# Steam & Snow Leopard



## Lonely (Sep 22, 2008)

Hey, I just leaned that Steam no longer supports Snow Leopard and now I'd like to uninstall it and what Steam games I have on my computer. Which seems hard to do the latter as I can't open the client anymore. 

Is the uninstallation method the usual Mac one, or did Valve hide files elsewhere?

I can run Yosemite (the last one I remember that Mac bugged me about,) but I like Snow Leopard and this computer has enough problems going on that a new, more demanding OS is the last thing I want to add to the mix. So I'd prefer not to do that.

Once again, thanks.


----------



## spunk.funk (May 13, 2010)

Apple is boldly dragging everybody into the future kicking and screaming whether we like it or not. 
Just about all updated programs will no longer run on 10.6.8. Many, like Steam still support *Lion 10.7 *however. Rather then uninstall Steam, try updating to at least *Lion 10.7*. Very soon, that will no longer be supported either and if your Mac can't handle Yosemite or El Capitan, then it will soon be obsolete. 
https://support.steampowered.com/kb_article.php?ref=5953-QTIO-1764


----------



## Lonely (Sep 22, 2008)

Honestly, as long as Firefox and Skype (the latter of which I haven't updated in ages for probability of ads,) keeps working, I honestly don't care. I'm just holding on for this thing to keep working till I can afford a new rig, which will probably be a PC again since there is barely any increase in storage from my 2007 Mackbook Pro to the 2015 I looked the specs up for last year. 
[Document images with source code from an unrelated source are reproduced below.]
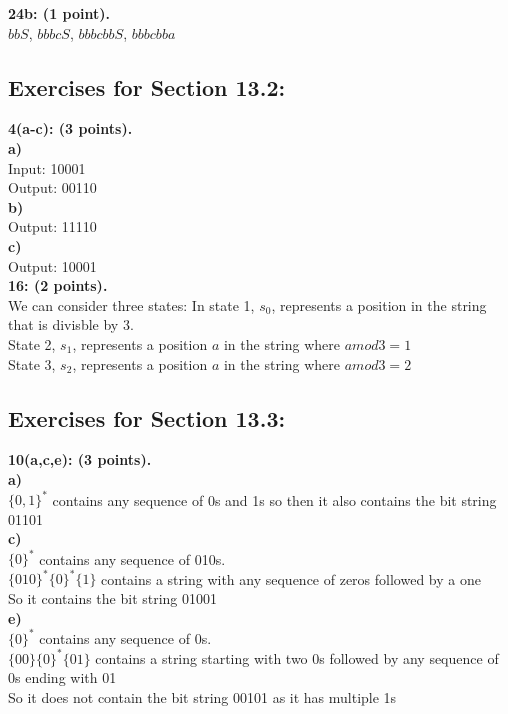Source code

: \documentclass[12pt]{article}  %
\begin{document}
\noindent
{\bf 24b: (1 point).} \\
$bbS$, $bbbcS$, $bbbcbbS$, $bbbcbba$\\

\clearpage

\subsection*{Exercises for Section 13.2:}     

\noindent
{\bf 4(a-c): (3 points).} \\
{\bf a)}\\
Input: 10001\\
Output: 00110\\
{\bf b)}\\
Output: 11110\\
{\bf c)}\\
Output: 10001\\


\noindent
{\bf 16: (2 points).} \\
We can consider three states:
In state 1, $s_0$, represents a position in the string that is divisble by 3.\\
State 2, $s_1$, represents a position $a$ in the string where $a mod 3 = 1$\\
State 3, $s_2$, represents a position $a$ in the string where $a mod 3 = 2$\\

\clearpage

\subsection*{Exercises for Section 13.3:}     

\noindent
{\bf 10(a,c,e): (3 points).} \\
{\bf a)}\\
$\{0,1\}^*$ contains any sequence of 0s and 1s so then it also contains the bit string 01101\\
{\bf c)}\\
$\{0\}^*$ contains any sequence of 010s.\\
$\{010\}^*\{0\}^*\{1\}$ contains a string with any sequence of zeros followed by a one\\
So it contains the bit string 01001\\
{\bf e)}\\
$\{0\}^*$ contains any sequence of 0s.\\
$\{00\}\{0\}^*\{01\}$ contains a string starting with two 0s followed by any sequence of 0s ending with 01\\
So it does not contain the bit string 00101 as it has multiple 1s\\
\end{document}
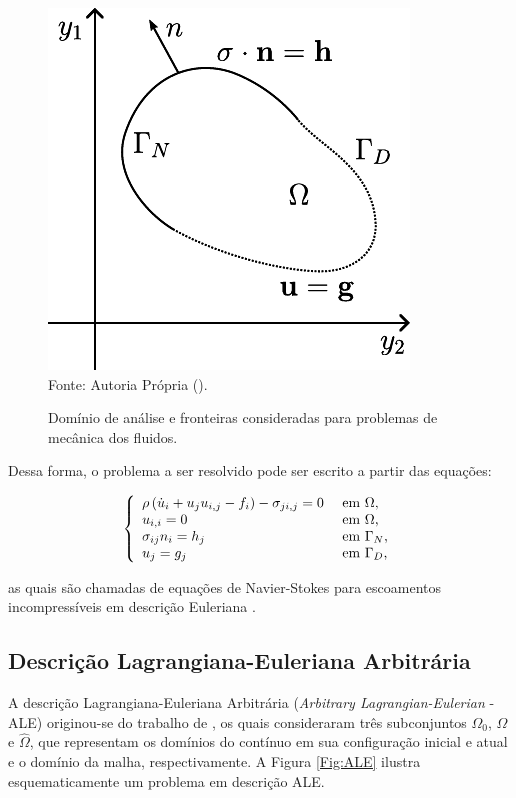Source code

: \documentclass[_ArquivoPrincipal.tex]{subfiles}
\begin{document}
\begin{figure}[h]
    \centering
    \caption{Domínio de análise e fronteiras consideradas para problemas de mecânica dos fluidos.}
    \includegraphics[width=.35\linewidth]{Figuras/Dom}
    \\Fonte: Autoria Própria (\the\year).
    \label{fig:Dom}
\end{figure}

Dessa forma, o problema a ser resolvido pode ser escrito a partir das equações:

\begin{equation}
    \left\{
    \begin{array}{ll}
        \rho\left({\dot{u}_i+u_ju_{i,j}-f_i}\right)-\sigma_{ji,j}=0 & \text{ em }\Omega\text{,}   \\
        u_{i,i}=0                                             & \text{ em }\Omega\text{,}   \\
        \sigma_{ij}n_i=h_j                                    & \text{ em }\Gamma_N\text{,} \\
        u_j=g_j                                               & \text{ em }\Gamma_D\text{,}
    \end{array}
    \right.\label{eq:NS-Euler}
\end{equation}

\noindent as quais são chamadas de equações de Navier-Stokes para escoamentos incompressíveis em descrição Euleriana \cite{bazilevs2013computational,bazilevs2010large,bazilevs2007variational,hughes2002variational,hughes2000large}.

\subsection{Descrição Lagrangiana-Euleriana Arbitrária} \label{CFD-ALE}

A descrição Lagrangiana-Euleriana Arbitrária (\textit{Arbitrary Lagrangian-Eulerian} - ALE) originou-se do trabalho de , os quais consideraram três subconjuntos $\Omega_0$, $\Omega$ e $\hat{\Omega}$, que representam os domínios do contínuo em sua configuração inicial e atual e o domínio da malha, respectivamente. A Figura \ref{Fig:ALE} ilustra esquematicamente um problema em descrição ALE.
\end{document}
The battery and power supply are both Chinese knockoffs now and the keyboard is going. The P key and Control never work and various work when they feel like it. I have the virtual keyboard up to compensate. It's on it's last legs.

I think the only games I have on here that are steam are Proteus and Starbound, the latter of which never worked on Snow Leopard and now I'm sure never will. I'm a console gamer anyway.

So yeah, the question still stands, can I just drag Steam and it's games into the trashcan to delete, or is there something more complicated? Should I go make a thread at Steam and ask them?


----------



## spunk.funk (May 13, 2010)

There are two areas that Steam reside on in a Mac, this tells you where they are and how to remove: https://support.steampowered.com/kb_article.php?ref=3329-WUJN-5636
The latest version of Firefox to run on Snow Leopard 10.6.8 is *37.01*. Firefox is now up to *43.04.* Many sites require a modern browser to access them, and will ask you to update Firefox, which you can't.


> there is barely any increase in storage from my 2007 Mackbook Pro to the 2015


 You can upgrade to as large a HDD (storage) as you like on a Mac. Plus you can add external HDD's for even more storage.


----------



## MartyF81 (Jan 23, 2013)

Lonely said:


> which will probably be a PC again since there is barely any increase in storage from my 2007 Mackbook Pro to the 2015 I looked the specs up for last year.


There has been considerable increase in storage size since then. The difference is that in 2007 it was all regular Hard Drives, and now are SSDs. I don't think a 1TB drive was even an option back in 2007, as the base model Macbook Pro's came with 80GB.... Something that small isn't even an option these days.


----------